La Fed va-t-elle assouplir sa politique monétaire cette année ? Combien de baisses anticipées ?

A.B. : Une baisse de taux cette année semble probable voire éventuellement deux mais comme la Fed le répète régulièrement, cela dépendra uniquement des données économiques, il n’y a pas de plan prédéfini. Le ralentissement des derniers chiffres d’inflation CPI et PCE a renforcé l’hypothèse d’une première baisse de taux en septembre, dans un contexte où le marché de l’emploi s’est déjà bien normalisé par rapport aux tensions post-Covid. La pression sur les salaires n’a pas complètement disparu (+3.9% en variation annuelle pour les derniers chiffres) mais il y a eu des progrès quand on sait qu’on fleurtait avec les 6% de progression des salaires en 2022. Si l’inflation américaine continue de faire des progrès cet été, Jerome Powell pourrait se servir du Symposium de Jackson Hole pour préparer le terrain à une première baisse en septembre.

Les actions américaines ne sont-elles pas devenues trop chères ?

A.B. : Nous sommes très clairement dans une situation de cherté pour les actions américaines, surtout les grandes capitalisations. Une cherté tirée par les valeurs technologiques. Si on prend le SP 500 dans son ensemble, il se paie désormais plus de 21 fois les bénéfices anticipés : au cours des 30 dernières années, nous n’avons franchi cette zone de valorisation qu’à deux reprises : lors de la bulle post-Covid alors que la liquidité était très abondante et que les taux étaient à 0% voire négatifs pour les taux réels. La fois précédente c’était au début des années 2000 avant l’éclatement de la bulle internet. Le ratio cours/bénéfices anticipés du SP500 avait alors atteint 26…Le risque d’une bulle est donc bien réel.

La frénésie autour de la thématique de l’IA et de Nvidia parait-elle justifiée ?

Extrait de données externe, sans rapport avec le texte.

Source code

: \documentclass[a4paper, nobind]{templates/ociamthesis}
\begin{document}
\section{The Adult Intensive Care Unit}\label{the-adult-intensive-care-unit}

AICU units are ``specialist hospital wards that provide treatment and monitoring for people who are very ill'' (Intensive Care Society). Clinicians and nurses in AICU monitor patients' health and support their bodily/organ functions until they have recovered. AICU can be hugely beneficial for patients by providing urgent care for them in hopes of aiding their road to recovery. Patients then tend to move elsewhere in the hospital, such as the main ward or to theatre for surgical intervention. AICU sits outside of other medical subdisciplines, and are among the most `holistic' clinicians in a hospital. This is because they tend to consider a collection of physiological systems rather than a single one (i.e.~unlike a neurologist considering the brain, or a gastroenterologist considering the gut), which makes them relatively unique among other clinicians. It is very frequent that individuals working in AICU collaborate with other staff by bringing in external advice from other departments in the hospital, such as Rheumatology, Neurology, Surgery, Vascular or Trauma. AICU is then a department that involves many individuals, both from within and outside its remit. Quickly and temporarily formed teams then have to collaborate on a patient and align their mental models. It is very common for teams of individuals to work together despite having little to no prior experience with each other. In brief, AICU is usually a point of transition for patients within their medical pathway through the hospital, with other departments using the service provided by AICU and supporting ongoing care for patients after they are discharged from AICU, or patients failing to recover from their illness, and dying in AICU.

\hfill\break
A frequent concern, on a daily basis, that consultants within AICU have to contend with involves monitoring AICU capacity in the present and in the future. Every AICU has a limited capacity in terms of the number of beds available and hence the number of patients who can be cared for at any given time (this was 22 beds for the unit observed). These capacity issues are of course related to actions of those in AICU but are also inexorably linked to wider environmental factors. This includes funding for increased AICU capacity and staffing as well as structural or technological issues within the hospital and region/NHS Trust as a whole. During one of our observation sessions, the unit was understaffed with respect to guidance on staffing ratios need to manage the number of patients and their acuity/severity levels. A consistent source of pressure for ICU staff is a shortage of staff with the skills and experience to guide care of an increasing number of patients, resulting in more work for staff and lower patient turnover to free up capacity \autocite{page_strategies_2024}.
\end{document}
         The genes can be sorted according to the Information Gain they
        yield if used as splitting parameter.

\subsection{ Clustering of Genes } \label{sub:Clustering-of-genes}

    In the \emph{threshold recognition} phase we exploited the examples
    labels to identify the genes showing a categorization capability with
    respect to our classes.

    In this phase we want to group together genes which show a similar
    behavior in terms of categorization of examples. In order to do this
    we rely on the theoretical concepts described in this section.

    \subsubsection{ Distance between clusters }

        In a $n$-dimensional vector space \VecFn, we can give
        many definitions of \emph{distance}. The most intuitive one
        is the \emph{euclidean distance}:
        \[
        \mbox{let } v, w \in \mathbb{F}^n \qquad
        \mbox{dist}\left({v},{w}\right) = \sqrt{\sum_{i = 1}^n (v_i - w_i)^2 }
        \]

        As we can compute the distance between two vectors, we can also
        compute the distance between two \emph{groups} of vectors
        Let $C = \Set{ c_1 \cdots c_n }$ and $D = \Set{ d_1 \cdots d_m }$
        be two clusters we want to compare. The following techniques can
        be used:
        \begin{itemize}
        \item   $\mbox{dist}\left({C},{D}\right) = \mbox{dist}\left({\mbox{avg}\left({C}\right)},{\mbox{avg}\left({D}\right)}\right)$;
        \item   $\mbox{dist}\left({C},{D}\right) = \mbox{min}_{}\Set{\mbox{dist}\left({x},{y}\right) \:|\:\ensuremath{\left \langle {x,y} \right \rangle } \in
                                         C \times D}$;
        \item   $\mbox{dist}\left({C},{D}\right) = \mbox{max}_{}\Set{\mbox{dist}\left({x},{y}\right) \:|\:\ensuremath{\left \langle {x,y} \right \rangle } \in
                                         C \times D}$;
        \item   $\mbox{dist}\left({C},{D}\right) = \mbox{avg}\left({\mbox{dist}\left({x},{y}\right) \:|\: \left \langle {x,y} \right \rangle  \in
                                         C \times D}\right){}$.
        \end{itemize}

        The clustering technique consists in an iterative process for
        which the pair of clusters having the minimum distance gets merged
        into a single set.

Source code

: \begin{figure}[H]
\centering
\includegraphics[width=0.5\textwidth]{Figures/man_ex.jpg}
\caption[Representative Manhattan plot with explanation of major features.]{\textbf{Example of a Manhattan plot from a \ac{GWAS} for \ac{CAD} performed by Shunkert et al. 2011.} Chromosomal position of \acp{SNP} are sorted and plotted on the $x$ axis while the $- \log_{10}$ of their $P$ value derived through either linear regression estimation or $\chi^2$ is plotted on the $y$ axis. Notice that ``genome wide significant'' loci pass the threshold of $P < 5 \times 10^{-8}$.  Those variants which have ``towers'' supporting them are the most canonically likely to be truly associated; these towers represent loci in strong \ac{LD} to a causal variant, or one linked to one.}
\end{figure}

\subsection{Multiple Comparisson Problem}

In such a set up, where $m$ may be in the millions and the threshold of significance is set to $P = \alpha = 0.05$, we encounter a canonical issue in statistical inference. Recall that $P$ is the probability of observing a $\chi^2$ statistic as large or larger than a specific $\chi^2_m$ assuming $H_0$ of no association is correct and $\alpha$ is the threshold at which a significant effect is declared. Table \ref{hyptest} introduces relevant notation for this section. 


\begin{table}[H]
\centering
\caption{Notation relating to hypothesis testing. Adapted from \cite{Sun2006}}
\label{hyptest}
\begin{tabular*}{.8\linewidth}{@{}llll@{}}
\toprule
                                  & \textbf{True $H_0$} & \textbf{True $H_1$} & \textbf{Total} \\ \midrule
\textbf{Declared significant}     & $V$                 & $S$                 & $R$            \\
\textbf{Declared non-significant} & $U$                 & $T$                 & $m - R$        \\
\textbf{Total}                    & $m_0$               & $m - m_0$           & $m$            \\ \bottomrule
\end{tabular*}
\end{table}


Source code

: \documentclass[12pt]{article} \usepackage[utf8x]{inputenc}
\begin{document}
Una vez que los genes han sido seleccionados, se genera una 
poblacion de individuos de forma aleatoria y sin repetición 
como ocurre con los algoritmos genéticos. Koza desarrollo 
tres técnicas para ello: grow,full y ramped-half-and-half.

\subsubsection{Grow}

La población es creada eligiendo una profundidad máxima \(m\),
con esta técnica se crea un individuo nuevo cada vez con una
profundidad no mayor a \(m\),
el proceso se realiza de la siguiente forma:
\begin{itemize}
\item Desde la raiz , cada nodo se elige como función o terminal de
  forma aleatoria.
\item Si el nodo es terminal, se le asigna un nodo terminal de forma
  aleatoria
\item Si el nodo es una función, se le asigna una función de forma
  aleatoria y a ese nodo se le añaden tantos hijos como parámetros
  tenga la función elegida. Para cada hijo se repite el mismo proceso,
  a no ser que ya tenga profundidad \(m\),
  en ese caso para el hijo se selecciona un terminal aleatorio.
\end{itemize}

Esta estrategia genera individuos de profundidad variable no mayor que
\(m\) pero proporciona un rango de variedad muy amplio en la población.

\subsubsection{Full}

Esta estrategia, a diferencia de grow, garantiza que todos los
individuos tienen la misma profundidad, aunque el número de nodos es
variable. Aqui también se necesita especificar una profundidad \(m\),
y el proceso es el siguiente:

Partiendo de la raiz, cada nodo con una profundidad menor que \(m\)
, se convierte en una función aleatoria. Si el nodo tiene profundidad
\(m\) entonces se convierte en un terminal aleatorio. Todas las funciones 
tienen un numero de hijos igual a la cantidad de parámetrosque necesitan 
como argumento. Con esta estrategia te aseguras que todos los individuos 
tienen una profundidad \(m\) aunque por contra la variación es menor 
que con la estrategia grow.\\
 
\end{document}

A.B. : L’incroyable croissance des bénéfices de Nvidia pendant plusieurs trimestres consécutifs a montré que les investissements dans le domaine de l’intelligence artificielle n’étaient pas un feu de paille. Nvidia propose une technologie et des services en amont, des solutions qui sont achetées par les grands noms de la tech US pour proposer ensuite aux entreprises et aux particuliers l’intelligence artificielle la plus performante. Les dépenses d’investissement (Capex) des grands groupes tech dans ce domaine sont extrêmement importants…reste désormais à surveiller à quelle vitesse ils parviendront à rentabiliser ces investissements. De façon moins extrême que lors de la bulle internet, il est tout à fait possible que nous observions une période de transition/consolidation de plusieurs trimestres sur les marchés et des multiples de valorisation après cette période d’euphorie.  

Le scrutin présidentiel cet automne aux Etats-Unis peut-il être source de volatilité sur les marchés actions et de taux ?

A.B. : Oui mais il est possible que cette volatilité s’exprime en amont de l’échéance électorale, par exemple sur la question du maintien (ou pas) de la candidature de Joe Biden mais aussi sur le thème de la trajectoire du déficit budgétaire américain. La Fed et le Trésor ont multiplié les déclarations ces derniers mois sur la non-soutenabilité de ces déficits…un thème qui va monter en puissance pendant la campagne et les débats ?

Quels sont les secteurs ou thématiques à jouer au second semestre et ceux à éviter ?A.B. : Alors que la BCE a commencé son cycle de baisse de taux et que la Fed pourrait la rejoindre au second semestre, un petit rattrapage du secteur des foncières cotées pourrait être intéressant à travailler. Un environnement qui pourrait aussi plaire aux petites valeurs (indices de small caps). Le thème « marchés émergents » pourrait aussi être intéressant avec une situation qui s’améliore progressivement en Chine sur le front de l’immobilier et peut-être sur la demande intérieure si les mesures de soutien des autorités se poursuivent. Les banques européennes devraient continuer d’être un thème porteur avec une possible accélération des volumes de crédit aux ménages et aux entreprises au S2. En revanche, les multiples de valorisation élevés atteints sur les larges capitalisations technologiques américaines rendent ce secteur exposé à des corrections sensibles.